Il achète plus de choses, etc.
Ce soir-là, Mark était en retard après son dernier examen du semestre. Épuisé mais soulagé d’en avoir fini, il entra dans la cuisine et ouvrit le réfrigérateur pour prendre une bière.
« Waouh maman, merci d’avoir pris la bière que j’aime ! » s’exclama Mark en ouvrant le réfrigérateur.
« Pas de problème, chérie. Je savais que tu aurais fini tes examens ce soir, alors j’ai décidé qu’on devait rendre ce moment encore plus spécial », répondit Monica.
« J’ai aussi deux filets qui reposent au réfrigérateur, si vous voulez bien les griller pour moi ? » a-t-elle poursuivi.
Mark accepta avec enthousiasme et embrassa sa mère sur le front avant de sortir préparer le barbecue. Pendant ce temps, Monica se versa un grand verre de vin rouge, le vida d’un trait pour se calmer, puis se resservit et apporta la touche finale au reste du repas. Avant que Mark n’ait fini de cuire les steaks, Monica déposa une boîte cadeau devant chacun de leurs sièges. Lorsque Mark revint avec l’assiette de steaks, sa mère était sagement assise à table avec les deux boîtes.
« Qu’est-ce que c’est ? » demanda Mark en ramassant la boîte.
« Tu dois attendre après le dîner, c’est une surprise », répondit Monica.
« Haha, sérieusement ? » demanda son fils.
« Bien sûr, pas de cadeau si tu ne manges pas tes petits pois. » Monica gloussa.
« Bon, si tu insistes, ce dîner a l’air trop bon pour attendre de toute façon », a complimenté Mark.
Tandis que sa mère et son fils se servaient, le regard de Mark ne cessait de se poser sur sa belle mère. Monica portait un pull en cachemire noir, décolleté plongeant, dévoilant généreusement sa poitrine tout en restant élégante. Le pull moulait ses seins voluptueux. Ses cheveux noirs étaient ramenés en arrière et elle portait de magnifiques boucles d’oreilles en perles qui contrastaient avec son teint hâlé. Elle portait une jupe plissée à carreaux rouges et verts, de saison mais aussi très sexy, s’arrêtant à mi-cuisse. Mark se sentit soudain mal habillé, vêtu seulement d’un jean et d’une chemise à carreaux, car il sortait tout juste de cours.

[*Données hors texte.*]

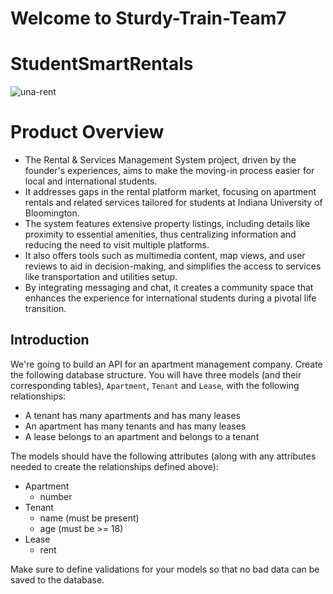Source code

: # Welcome to Sturdy-Train-Team7
# StudentSmartRentals
![una-rent](https://github.com/aalluhaybi1/Sturdy-Train-Team7/assets/156353463/81b5a140-1d1d-40df-8666-54151fc4ede7)

# Product Overview

- The Rental & Services Management System project, driven by the founder's experiences, aims to make the moving-in process easier for local and international students.
- It addresses gaps in the rental platform market, focusing on apartment rentals and related services tailored for students at Indiana University of Bloomington. 
- The system features extensive property listings, including details like proximity to essential amenities, thus centralizing information and reducing the need to visit multiple platforms.
- It also offers tools such as multimedia content, map views, and user reviews to aid in decision-making, and simplifies the access to services like transportation and utilities setup.
- By integrating messaging and chat, it creates a community space that enhances the experience for international students during a pivotal life transition.

## Introduction

We're going to build an API for an apartment management company. Create the
following database structure. You will have three models (and their
corresponding tables), `Apartment`, `Tenant` and `Lease`, with the following
relationships:

- A tenant has many apartments and has many leases
- An apartment has many tenants and has many leases
- A lease belongs to an apartment and belongs to a tenant

The models should have the following attributes (along with any attributes
needed to create the relationships defined above):

- Apartment
  - number
- Tenant
  - name (must be present)
  - age (must be >= 18)
- Lease
  - rent

Make sure to define validations for your models so that no bad data can be saved
to the database.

Ils échangèrent des regards et bavardèrent un peu tout en mangeant. Mark était curieux de savoir ce que contenait le cadeau, mais il s’efforçait de ne pas importuner sa mère avec des questions. Monica, quant à elle, doutait de son plan et avait bu un autre verre de vin pour se détendre. L’alcool l’apaisant, ils continuèrent à apprécier le repas, échangeant de temps à autre des banalités sur l’examen, les projets de vacances, etc. Une fois le repas terminé, Mark proposa, presque par habitude, de débarrasser. Outre son désir pour sa mère, il développait de plus en plus d’affection pour elle et avait vraiment apprécié le dîner.
« Tu veux te détendre dans le car et regarder un film de Noël ce soir ? » a demandé Mark.
« Tu ne veux pas ouvrir ton cadeau en premier ? » répondit Monica.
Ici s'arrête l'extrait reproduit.